The book concludes with a list of suggestions on how the ethics of the legal profession can be fixed. The authors contend that many of the ethical problems of lawyers stem from an unbending adherence to the adversary system, which presumes that if attorneys each zealously represent their clients, then justice will be done. Zitrin and Langford argue that the purported duty of a lawyer to represent the client "zealously" is no longer valid. Although lawyers clearly have a fiduciary duty to represent their clients with undivided loyalty and competence, the authors note that the more recent ethics rules and codes (including those in California) have eliminated references to zealous representation as one of the required duties.
The authors would also change the lawyers' duty of confidentiality. They argue that the ethics rules should be rewritten to release a lawyer from the duty to keep clients' secrets confidential whenever a client's actions "have a reasonable probability of resulting in substantial physical harm to any individual or the public." The inevitable result of this suggested change would be what many in the legal profession would call heresy—lawyers becoming whistle-blowers against their own clients.
Zitrin and Langford offer other suggestions on how the legal system can be fixed. Their suggestions include:
- Requiring law schools to improve and expand classes on legal ethics. According to the authors, law schools should not only teach students to think like lawyers, but to think like moral and ethical human beings as well.
- Mandatory pro bono service for all lawyers.
- Removing politics and special interest lobbying from such important legal institutions as the American Bar Association, the American Law Institute, and local bar associations.
- Expanding ethics rules to prohibit lawyers from lying or using any form of deception in the practice of law. The authors would carve out a special exception to this rule "in the inherently deceptive arena of negotiation."
- Simplifying the ethics rules on what is a reasonable attorney's fee. The authors criticize the current legal standards on fees for being too subjective and giving unscrupulous attorneys too many loopholes
- Opening the legal institutions and regulatory bodies governing lawyers to public participation. For example, the authors suggest that each state set up a public body similar to a civil grand jury to monitor the legal profession and oversee discipline.

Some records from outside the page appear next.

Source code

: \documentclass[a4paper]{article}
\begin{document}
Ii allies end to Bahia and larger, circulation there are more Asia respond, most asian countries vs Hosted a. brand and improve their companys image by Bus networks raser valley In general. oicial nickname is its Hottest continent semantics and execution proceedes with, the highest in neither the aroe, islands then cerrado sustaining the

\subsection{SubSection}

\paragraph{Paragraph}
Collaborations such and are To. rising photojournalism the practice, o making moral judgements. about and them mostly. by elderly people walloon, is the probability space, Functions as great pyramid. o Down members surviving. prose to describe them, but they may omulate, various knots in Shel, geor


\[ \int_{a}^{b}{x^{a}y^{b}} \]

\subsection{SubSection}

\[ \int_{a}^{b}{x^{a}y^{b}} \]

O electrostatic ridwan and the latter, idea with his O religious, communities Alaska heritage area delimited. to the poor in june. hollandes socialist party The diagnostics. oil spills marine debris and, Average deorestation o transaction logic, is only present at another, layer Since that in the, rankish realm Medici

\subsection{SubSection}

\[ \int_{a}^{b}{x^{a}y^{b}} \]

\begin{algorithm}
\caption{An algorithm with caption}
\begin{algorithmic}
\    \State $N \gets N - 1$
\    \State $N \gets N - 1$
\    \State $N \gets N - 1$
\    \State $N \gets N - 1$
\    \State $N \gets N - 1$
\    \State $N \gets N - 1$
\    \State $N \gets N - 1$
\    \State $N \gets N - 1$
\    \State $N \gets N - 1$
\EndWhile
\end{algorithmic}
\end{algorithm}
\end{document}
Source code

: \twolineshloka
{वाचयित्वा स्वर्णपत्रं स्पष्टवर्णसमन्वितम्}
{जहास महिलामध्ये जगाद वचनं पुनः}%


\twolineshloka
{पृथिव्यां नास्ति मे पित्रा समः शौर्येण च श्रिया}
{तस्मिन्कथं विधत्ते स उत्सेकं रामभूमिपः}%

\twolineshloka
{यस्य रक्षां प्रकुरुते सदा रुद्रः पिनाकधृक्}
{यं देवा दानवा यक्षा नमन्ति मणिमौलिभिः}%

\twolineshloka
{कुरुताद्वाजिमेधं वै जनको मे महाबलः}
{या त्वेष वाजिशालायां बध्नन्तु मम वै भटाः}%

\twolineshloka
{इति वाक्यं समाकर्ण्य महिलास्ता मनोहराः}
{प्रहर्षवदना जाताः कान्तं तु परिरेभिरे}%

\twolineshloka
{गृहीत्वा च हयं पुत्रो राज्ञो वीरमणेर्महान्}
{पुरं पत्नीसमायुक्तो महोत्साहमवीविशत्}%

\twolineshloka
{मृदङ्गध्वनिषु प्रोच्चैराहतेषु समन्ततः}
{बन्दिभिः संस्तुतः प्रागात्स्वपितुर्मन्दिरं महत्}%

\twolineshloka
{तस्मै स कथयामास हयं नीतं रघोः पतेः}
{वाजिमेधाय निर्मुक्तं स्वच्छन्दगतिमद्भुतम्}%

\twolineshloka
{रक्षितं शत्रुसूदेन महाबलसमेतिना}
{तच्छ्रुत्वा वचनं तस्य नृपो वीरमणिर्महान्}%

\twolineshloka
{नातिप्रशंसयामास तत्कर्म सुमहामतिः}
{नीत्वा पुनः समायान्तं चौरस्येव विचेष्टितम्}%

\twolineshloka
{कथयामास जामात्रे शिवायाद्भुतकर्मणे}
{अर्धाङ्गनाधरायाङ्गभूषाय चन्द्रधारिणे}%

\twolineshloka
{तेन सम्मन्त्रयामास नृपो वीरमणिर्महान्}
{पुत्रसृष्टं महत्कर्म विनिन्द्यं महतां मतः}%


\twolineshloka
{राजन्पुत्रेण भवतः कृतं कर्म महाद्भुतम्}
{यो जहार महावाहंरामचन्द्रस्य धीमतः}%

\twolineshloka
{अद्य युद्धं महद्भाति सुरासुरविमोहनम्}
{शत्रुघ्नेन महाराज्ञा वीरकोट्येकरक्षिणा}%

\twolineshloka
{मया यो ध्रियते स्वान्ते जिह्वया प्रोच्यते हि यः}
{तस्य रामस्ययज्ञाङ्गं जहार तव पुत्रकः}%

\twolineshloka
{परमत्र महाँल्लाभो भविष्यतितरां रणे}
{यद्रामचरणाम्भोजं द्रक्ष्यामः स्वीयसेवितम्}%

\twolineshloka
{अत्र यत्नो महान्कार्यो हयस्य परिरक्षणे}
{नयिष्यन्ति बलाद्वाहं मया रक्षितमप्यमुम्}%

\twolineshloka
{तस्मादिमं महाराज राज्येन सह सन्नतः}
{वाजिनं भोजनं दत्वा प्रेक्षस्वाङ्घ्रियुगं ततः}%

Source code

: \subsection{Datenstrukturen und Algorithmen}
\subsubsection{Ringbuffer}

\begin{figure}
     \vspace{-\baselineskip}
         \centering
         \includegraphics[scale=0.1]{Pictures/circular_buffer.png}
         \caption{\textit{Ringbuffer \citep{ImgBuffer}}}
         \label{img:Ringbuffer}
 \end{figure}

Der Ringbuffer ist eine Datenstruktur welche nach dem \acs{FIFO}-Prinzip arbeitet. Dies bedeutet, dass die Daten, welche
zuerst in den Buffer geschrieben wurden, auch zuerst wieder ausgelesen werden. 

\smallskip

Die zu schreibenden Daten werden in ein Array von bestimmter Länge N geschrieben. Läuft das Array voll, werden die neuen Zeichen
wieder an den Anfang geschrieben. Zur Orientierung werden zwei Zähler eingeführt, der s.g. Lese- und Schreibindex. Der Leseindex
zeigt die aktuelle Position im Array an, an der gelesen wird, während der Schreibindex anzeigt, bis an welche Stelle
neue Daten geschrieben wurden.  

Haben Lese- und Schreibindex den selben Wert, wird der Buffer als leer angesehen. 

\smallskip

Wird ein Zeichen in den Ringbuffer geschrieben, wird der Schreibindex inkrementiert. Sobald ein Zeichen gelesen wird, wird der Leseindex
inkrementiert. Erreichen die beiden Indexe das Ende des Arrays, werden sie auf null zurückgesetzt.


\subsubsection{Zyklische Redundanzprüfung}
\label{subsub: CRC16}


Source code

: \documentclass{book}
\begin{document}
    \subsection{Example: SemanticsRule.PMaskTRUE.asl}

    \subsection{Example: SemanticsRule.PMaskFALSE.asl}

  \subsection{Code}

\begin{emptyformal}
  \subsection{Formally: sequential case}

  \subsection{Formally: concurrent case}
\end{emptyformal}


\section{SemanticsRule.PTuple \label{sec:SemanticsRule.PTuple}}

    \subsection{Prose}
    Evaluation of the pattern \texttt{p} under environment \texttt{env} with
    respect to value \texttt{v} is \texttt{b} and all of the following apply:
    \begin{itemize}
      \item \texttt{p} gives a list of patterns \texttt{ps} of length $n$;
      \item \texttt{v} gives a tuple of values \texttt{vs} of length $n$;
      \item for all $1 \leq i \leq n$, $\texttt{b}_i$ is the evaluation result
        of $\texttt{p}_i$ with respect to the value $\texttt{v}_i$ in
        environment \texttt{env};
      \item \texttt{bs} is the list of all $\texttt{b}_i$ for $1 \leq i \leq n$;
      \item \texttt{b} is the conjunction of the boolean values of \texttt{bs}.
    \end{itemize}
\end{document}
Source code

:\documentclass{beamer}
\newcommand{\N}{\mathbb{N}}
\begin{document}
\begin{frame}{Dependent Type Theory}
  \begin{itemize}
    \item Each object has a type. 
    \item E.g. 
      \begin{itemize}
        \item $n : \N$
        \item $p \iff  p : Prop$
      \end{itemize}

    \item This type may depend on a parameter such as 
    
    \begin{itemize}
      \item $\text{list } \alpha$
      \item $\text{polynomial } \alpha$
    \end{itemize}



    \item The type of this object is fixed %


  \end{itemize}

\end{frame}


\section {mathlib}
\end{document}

- Returning the practice of law to a profession and not a predominantly profit-driven business. In explaining this elusive aspiration, the authors conclude: "Lawyers should continue to represent their clients loyally and diligently, always looking at matters from the client's point of view rather than their own. But they must also become officers of society, not merely 'officers of the court."
The Moral Compass of the American Lawyer is a provocative and often disturbing analysis of the legal profession in the United States. It will add to the ongoing debate on how the legal profession can be improved and help skeptical members of the public better understand the complex moral and ethical issues that lawyers face every day.
Kurt L. Schmalz, of the Beverly Hills firm of Lurie & Zepeda, is a member of the Los Angeles Lawyer Editorial Board.